As part of a visualization workflow, it’s important to consider the perception and interpretation of embedding methods as well. Sedlmair, Munzner, and Tory (2013) showed that scatter plots were mostly sufficient for detecting class separation, however they also noted that often multiple embeddings were required. For the task of cluster identification, Lewis, Van der Maaten, and Sa (2012) showed experimentally that novice users of non-linear embedding techniques were more likely to consider clusters of points on a scatter plot to be the result of a spurious embedding compared to advanced users who were aware of the inner workings of the embedding algorithm.

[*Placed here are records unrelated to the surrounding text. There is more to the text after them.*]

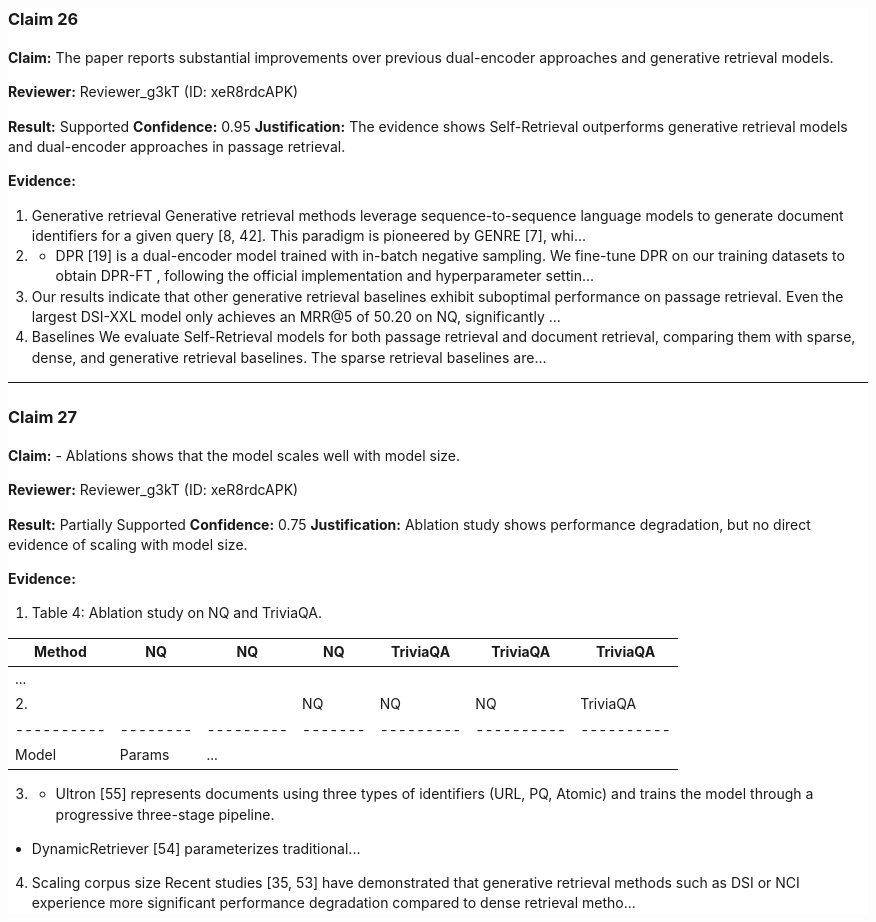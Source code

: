 ### Claim 26

**Claim:** The paper reports substantial improvements over previous dual-encoder approaches and generative retrieval models.

**Reviewer:** Reviewer_g3kT (ID: xeR8rdcAPK)

**Result:** Supported
**Confidence:** 0.95
**Justification:** The evidence shows Self-Retrieval outperforms generative retrieval models and dual-encoder approaches in passage retrieval.

**Evidence:**
1. Generative retrieval Generative retrieval methods leverage sequence-to-sequence language models to generate document identifiers for a given query [8, 42]. This paradigm is pioneered by GENRE [7], whi...
2. - DPR [19] is a dual-encoder model trained with in-batch negative sampling. We fine-tune DPR on our training datasets to obtain DPR-FT , following the official implementation and hyperparameter settin...
3. Our results indicate that other generative retrieval baselines exhibit suboptimal performance on passage retrieval. Even the largest DSI-XXL model only achieves an MRR@5 of 50.20 on NQ, significantly ...
4. Baselines We evaluate Self-Retrieval models for both passage retrieval and document retrieval, comparing them with sparse, dense, and generative retrieval baselines. The sparse retrieval baselines are...

--------------------------------------------------

### Claim 27

**Claim:** - Ablations shows that the model scales well with model size.

**Reviewer:** Reviewer_g3kT (ID: xeR8rdcAPK)

**Result:** Partially Supported
**Confidence:** 0.75
**Justification:** Ablation study shows performance degradation, but no direct evidence of scaling with model size.

**Evidence:**
1. Table 4: Ablation study on NQ and TriviaQA.

| Method          | NQ    | NQ    | NQ    | TriviaQA   | TriviaQA   | TriviaQA   |
|----------|-------|-------|-------|----------|----------|----------|
| ...
2. |          |        | NQ      | NQ    | NQ      | TriviaQA   | TriviaQA   | TriviaQA   |
|----------|--------|---------|-------|---------|----------|----------|----------|
| Model          | Params | ...
3. - Ultron [55] represents documents using three types of identifiers (URL, PQ, Atomic) and trains the model through a progressive three-stage pipeline.
- DynamicRetriever [54] parameterizes traditional...
4. Scaling corpus size Recent studies [35, 53] have demonstrated that generative retrieval methods such as DSI or NCI experience more significant performance degradation compared to dense retrieval metho...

A complementary approach for visualizing structure in high dimensional data is the tour. A tour is a sequence of projections of a high dimensional dataset onto a low-dimensional basis matrix, and is represented as an animated visualization (Asimov 1985; Buja and Asimov 1986). Given the dynamic nature of the tour, user interaction is important for controlling and exploring the visualisation: the tour has been used previously by Wickham, Cook, and Hofmann (2015) for exploring statistical model fits and by Buja, Cook, and Swayne (1996) for exploring the space of factorial experimental designs.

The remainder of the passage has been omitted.